I've observed this issue for years now, not knowing where it came from. I am concerned that this bug is still observable in the new versions of Android, in 2011, and I hope you can finally help me to fully understand it, if not solve it.
Let's consider the given (real) situation. Mister "A" is using a custom SMS/MMS app from Sony on his Xperia Arc (official 2.3.3). Mister B is using the android SMS/MMS stack app on his Milestone (Cyanogen 6.12, unofficial 2.2). Both of them use Android in French (if that matters).
When A sends a sms to B containing special characters like "ç", "ê", B receives a message with these characters replaced by a space. Characters like "é" are working fine though. When B sends the sms to A, everything works fine. When A sends this sms to himself, everything works fine.
Conclusion : this is not the mobile provider's fault since it works in one way and not the other.
So, I guessed at first that something was wrong with A's custom app. Replaced it with the apk from B's phone. Everything remained the same. I decompiled the app and I didn't find where the encoding of the sms string was done. I concluded the bug is not coming from the app, but from the way Android encodes the strings...

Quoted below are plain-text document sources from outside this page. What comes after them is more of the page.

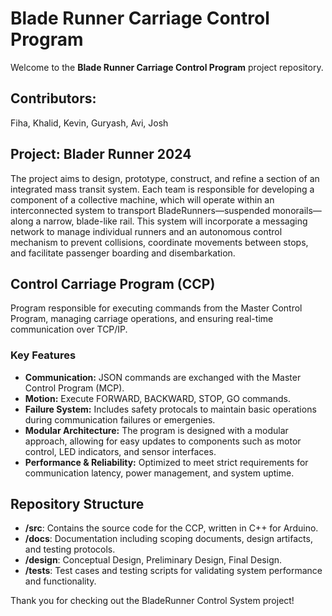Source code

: # Blade Runner Carriage Control Program

Welcome to the **Blade Runner Carriage Control Program** project repository. 

## Contributors: 
Fiha, Khalid, Kevin, Guryash, Avi, Josh

## Project: Blader Runner 2024

The project aims to design, prototype, construct, and refine a section of an integrated mass transit system. Each team is responsible for developing a component of a collective machine, which will operate within an interconnected system to transport BladeRunners—suspended monorails—along a narrow, blade-like rail. This system will incorporate a messaging network to manage individual runners and an autonomous control mechanism to prevent collisions, coordinate movements between stops, and facilitate passenger boarding and disembarkation.

## Control Carriage Program (CCP)
Program responsible for executing commands from the Master Control Program, managing carriage operations, and ensuring real-time communication over TCP/IP.

### Key Features
- **Communication:** JSON commands are exchanged with the Master Control Program (MCP). 
- **Motion:** Execute FORWARD, BACKWARD, STOP, GO commands.
- **Failure System:** Includes safety protocals to maintain basic operations during communication failures or emergenies.
- **Modular Architecture:** The program is designed with a modular approach, allowing for easy updates to components such as motor control, LED indicators, and sensor interfaces.
- **Performance & Reliability:** Optimized to meet strict requirements for communication latency, power management, and system uptime.

## Repository Structure

- **/src**: Contains the source code for the CCP, written in C++ for Arduino.
- **/docs**: Documentation including scoping documents, design artifacts, and testing protocols.
- **/design**: Conceptual Design, Preliminary Design, Final Design.
- **/tests**: Test cases and testing scripts for validating system performance and functionality.

Thank you for checking out the BladeRunner Control System project!
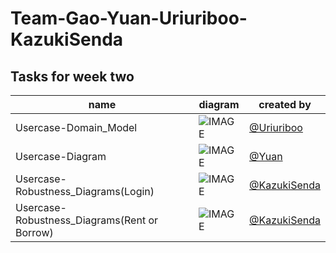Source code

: # Team-Gao-Yuan-Uriuriboo-KazukiSenda
## Tasks for week two
|name|diagram|created by|
|---|---|---|
|Usercase-Domain_Model|![IMAGE](https://github.com/MGMCN/Team-Gao-Yuan-Uriuriboo-KazukiSenda/blob/main/Usercase-Domain_Model.drawio.png)|[@Uriuriboo](https://github.com/uriuriboo)|
|Usercase-Diagram|![IMAGE](https://github.com/MGMCN/Team-Gao-Yuan-Uriuriboo-KazukiSenda/blob/main/Usercase-Diagram.png)|[@Yuan](https://github.com/WEI44ZHEYUAN)|
|Usercase-Robustness_Diagrams(Login)|![IMAGE](https://github.com/MGMCN/Team-Gao-Yuan-Uriuriboo-KazukiSenda/blob/main/Usercase-Robustness_Diagrams(login).drawio.png)|[@KazukiSenda](https://github.com/KazukiSenda)|
|Usercase-Robustness_Diagrams(Rent or Borrow)|![IMAGE](https://github.com/MGMCN/Team-Gao-Yuan-Uriuriboo-KazukiSenda/blob/main/Usercase-Robustness_Diagrams(rent_or_borrow).drawio.png)|[@KazukiSenda](https://github.com/KazukiSenda)|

I ran another test : I wrote an sms with only standard characters, something like 250 characters in 1.5 sms. Then, I append a "ç" to the sms. On A's phone : the counter says it consumed 10 characters. On B's phone : the counter says the sms now takes 3 sms : the string size doubled !

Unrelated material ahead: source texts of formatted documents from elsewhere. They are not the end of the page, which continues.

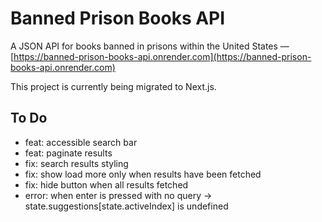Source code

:# Banned Prison Books API

A JSON API for books banned in prisons within the United States — [https://banned-prison-books-api.onrender.com](https://banned-prison-books-api.onrender.com)

This project is currently being migrated to Next.js.

## To Do

- feat: accessible search bar
- feat: paginate results
- fix: search results styling
- fix: show load more only when results have been fetched
- fix: hide button when all results fetched
- error: when enter is pressed with no query -> state.suggestions[state.activeIndex] is undefined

Conclusion : On A's phone, the default charset includes "ç". On B's phone, when "ç" appears, the charset changes and each character needs then twice the original space. (Or am I missing something ?)
Questions : Why different version of Android aren't using the same default charset ? On Android, are these default charset depending on the rom, for example ? Can we configure/change these charset somewhere (in the menu or directly on a rooted phone) ? Is there another easy way to fix this ?

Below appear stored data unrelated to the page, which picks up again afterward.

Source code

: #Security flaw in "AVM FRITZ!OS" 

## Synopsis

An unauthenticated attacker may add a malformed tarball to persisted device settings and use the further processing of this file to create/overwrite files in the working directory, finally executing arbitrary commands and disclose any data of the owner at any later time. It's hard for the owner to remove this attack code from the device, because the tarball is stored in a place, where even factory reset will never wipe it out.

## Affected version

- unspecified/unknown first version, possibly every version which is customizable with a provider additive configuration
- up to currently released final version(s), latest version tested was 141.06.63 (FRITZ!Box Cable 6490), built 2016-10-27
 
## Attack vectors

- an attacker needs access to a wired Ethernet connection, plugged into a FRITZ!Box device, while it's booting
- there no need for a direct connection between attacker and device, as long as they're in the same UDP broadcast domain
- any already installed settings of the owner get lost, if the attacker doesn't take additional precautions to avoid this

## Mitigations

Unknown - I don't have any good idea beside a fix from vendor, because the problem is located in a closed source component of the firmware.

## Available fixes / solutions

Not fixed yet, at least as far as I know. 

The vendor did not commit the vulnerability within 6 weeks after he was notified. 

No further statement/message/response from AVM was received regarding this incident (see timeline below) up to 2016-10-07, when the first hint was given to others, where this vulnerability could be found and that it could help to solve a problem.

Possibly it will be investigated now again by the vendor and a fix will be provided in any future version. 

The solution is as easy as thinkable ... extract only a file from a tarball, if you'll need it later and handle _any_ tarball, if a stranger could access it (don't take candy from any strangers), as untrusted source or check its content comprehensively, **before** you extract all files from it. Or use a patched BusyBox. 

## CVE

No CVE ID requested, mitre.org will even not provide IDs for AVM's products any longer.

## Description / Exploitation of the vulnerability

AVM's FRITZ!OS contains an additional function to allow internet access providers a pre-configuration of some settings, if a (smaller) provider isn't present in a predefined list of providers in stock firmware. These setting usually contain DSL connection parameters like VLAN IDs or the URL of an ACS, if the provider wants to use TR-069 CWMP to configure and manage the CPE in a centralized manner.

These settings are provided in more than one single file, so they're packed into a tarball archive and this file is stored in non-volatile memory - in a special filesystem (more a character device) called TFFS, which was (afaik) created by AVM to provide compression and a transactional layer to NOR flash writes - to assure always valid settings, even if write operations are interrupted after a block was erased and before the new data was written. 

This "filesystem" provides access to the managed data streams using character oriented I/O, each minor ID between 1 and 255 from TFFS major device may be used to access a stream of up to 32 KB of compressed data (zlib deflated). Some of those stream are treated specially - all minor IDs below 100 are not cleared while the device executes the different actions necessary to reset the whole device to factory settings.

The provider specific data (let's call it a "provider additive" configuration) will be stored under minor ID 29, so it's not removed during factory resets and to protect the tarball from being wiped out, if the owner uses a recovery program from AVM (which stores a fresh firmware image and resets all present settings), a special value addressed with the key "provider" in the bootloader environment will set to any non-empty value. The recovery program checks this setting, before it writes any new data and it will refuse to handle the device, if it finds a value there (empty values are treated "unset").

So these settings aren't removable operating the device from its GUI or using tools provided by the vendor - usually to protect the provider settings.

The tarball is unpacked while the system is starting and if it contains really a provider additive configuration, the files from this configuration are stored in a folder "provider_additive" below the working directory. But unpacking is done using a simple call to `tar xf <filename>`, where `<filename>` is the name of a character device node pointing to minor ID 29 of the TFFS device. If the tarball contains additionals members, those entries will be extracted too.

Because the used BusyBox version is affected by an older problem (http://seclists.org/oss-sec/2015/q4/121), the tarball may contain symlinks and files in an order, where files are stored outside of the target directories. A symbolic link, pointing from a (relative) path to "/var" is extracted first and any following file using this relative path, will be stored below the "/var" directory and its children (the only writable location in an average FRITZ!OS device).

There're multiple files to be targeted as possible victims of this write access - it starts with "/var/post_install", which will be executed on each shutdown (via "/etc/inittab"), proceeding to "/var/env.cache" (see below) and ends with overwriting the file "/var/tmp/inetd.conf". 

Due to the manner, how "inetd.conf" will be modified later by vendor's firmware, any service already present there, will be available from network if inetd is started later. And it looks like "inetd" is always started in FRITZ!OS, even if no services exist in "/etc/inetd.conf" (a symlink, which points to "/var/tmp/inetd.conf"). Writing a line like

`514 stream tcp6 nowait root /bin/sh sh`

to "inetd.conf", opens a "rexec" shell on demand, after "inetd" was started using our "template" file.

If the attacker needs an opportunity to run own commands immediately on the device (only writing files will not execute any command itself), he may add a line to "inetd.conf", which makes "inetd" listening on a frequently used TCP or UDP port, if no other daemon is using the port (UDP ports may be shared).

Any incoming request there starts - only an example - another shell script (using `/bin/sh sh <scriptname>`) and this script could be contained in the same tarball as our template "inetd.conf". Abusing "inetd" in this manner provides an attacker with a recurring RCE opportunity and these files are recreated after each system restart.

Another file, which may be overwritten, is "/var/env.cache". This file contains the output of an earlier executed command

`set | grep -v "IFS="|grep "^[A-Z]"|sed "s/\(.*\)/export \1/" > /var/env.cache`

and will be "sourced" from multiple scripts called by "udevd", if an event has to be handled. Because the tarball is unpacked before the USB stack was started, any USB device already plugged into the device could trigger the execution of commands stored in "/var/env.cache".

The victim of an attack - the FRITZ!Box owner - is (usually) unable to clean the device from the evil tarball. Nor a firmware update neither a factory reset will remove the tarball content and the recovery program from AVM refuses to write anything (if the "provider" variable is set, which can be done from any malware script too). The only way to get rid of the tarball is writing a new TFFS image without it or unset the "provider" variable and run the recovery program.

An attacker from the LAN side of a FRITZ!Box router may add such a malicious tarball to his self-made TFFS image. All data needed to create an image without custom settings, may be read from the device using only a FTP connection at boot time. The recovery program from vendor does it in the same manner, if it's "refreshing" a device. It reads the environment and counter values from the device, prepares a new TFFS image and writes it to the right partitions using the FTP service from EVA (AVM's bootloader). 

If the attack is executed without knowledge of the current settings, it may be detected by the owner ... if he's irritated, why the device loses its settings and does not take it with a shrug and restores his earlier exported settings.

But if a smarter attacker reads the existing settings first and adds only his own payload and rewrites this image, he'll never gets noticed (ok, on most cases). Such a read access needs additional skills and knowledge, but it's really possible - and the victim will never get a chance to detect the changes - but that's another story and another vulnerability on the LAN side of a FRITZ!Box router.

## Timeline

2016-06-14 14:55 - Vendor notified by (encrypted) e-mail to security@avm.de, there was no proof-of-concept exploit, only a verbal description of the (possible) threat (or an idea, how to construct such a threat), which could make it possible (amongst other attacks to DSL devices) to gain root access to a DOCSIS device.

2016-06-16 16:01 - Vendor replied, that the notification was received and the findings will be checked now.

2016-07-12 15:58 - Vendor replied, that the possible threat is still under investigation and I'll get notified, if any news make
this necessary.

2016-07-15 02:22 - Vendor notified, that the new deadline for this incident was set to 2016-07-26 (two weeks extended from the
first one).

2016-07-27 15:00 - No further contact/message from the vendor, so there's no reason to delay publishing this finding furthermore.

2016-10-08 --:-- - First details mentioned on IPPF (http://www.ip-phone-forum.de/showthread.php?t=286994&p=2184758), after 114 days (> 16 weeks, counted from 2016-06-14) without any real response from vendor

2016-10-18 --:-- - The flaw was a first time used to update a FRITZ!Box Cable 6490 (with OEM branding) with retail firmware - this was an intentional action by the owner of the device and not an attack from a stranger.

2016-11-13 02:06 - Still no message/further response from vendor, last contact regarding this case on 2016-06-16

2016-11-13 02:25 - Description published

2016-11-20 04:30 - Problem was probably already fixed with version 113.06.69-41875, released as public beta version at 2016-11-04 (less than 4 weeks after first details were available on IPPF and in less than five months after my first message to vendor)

Any help, explanation or experience is welcome :)
You are suffering from encoding problems. From the description it looks like 'A' is sending data in one charset and not including information about what charset that is. The root cause is that to pass extended (non-ascii) characters between two systems they have to agree on an encoding to use. If you are restricted to 8 bit values then the systems agree to use the same codepages. In SMS there is a special GSM codepage for 7 or 8 bit encodings or UTF-16 can be used which uses 2 bytes to represent each character. What you see when you enter 250 characters followed by a single extended character shows you what is happening in the application. An SMS message is restricted to 140 octets. When you are using an 8 bit encoding your 250 chars fit into 2 messages (250 < 280) however once you added the "ç" the app changed to using UTF-16 encoding so suddenly all your characters are taking 2 octets and you can only fit 70 characters into a message. Now it takes 3.5 SMS messages to transfer the entire message.
On Android the decoding of the SMS message is part of the framework telephony code in SmsCbMessage.java. It works out the language code and encoding of the message body. If this is incorrect (the message was encoded with an english codepage but uses french extended chars) then you can get odd characters appearing.
You are right that this is not the mobile network at fault. I suspect it is phone A's messaging application although it is possible that Android is failing to correctly identify the encoding of a valid SMS. I wonder how it works between A and an iPhone or some other manufacturers device.